SUPPLIED RECORDS:

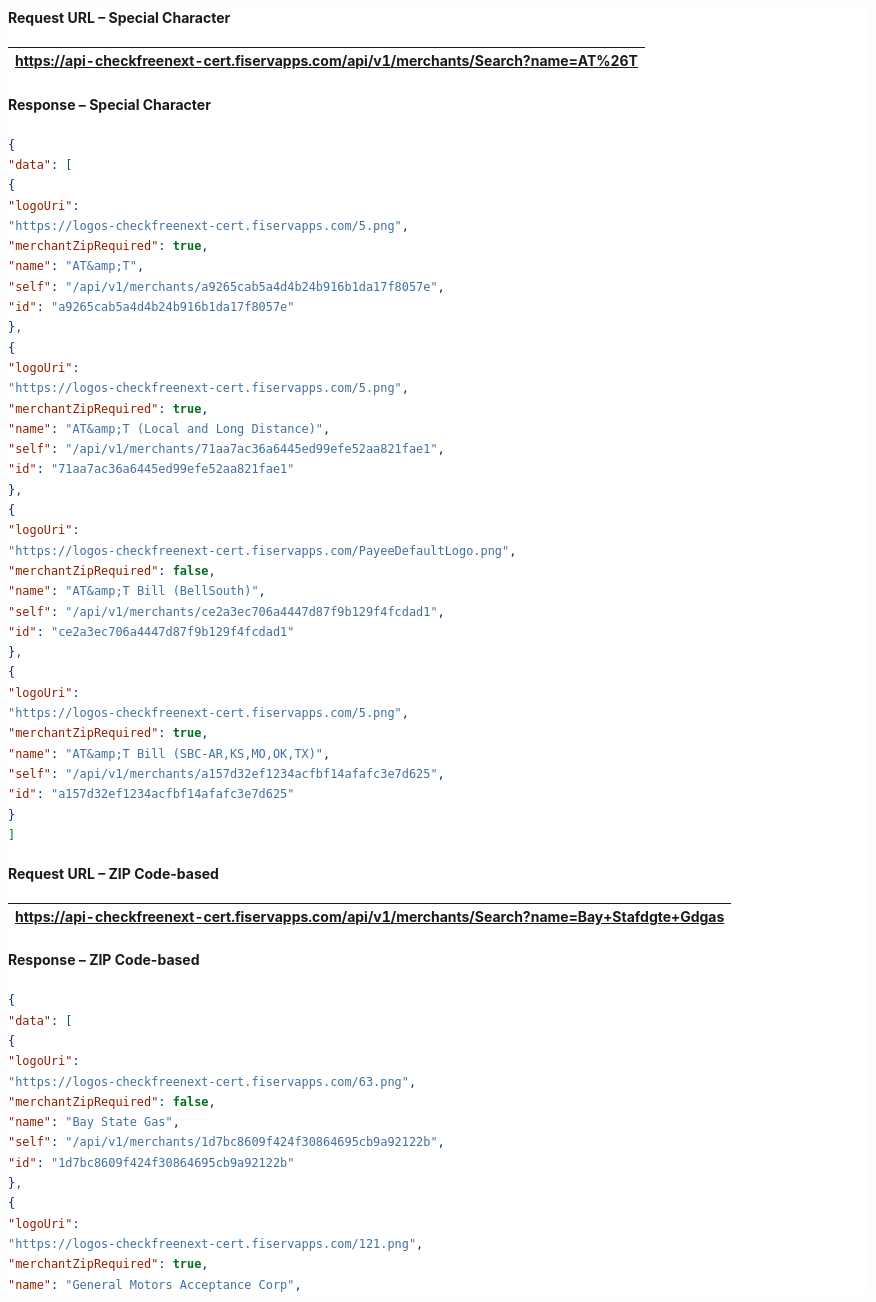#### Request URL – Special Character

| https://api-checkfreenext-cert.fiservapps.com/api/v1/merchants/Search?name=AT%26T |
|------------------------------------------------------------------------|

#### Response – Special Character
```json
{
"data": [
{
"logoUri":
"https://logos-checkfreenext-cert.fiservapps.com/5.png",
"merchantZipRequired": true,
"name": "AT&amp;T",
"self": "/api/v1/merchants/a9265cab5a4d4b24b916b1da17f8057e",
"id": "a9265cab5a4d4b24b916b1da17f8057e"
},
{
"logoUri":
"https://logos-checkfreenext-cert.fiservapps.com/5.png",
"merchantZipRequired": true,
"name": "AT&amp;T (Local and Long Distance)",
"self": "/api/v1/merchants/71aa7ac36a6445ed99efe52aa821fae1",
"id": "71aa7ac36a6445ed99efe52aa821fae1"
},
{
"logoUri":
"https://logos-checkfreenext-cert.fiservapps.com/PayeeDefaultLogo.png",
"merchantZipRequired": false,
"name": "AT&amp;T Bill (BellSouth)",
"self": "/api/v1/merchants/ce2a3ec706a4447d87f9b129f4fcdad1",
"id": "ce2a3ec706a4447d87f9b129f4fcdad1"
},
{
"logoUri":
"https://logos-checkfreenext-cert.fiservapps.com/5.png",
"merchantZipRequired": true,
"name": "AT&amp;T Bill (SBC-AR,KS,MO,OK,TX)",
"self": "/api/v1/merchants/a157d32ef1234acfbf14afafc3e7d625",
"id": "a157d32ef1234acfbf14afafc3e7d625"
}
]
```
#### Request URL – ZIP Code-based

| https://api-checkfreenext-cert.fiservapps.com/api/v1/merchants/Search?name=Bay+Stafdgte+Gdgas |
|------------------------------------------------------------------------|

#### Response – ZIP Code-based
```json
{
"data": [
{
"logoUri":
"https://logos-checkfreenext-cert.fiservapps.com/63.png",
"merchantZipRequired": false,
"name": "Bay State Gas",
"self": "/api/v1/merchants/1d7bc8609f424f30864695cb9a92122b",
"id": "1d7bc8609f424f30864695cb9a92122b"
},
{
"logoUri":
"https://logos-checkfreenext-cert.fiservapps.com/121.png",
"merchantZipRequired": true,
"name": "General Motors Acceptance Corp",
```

EXERCISE DIRECTIONS: In the data, count the lines that include the string "Search", then give that number and nothing more.

WRITTEN SOLUTION: 2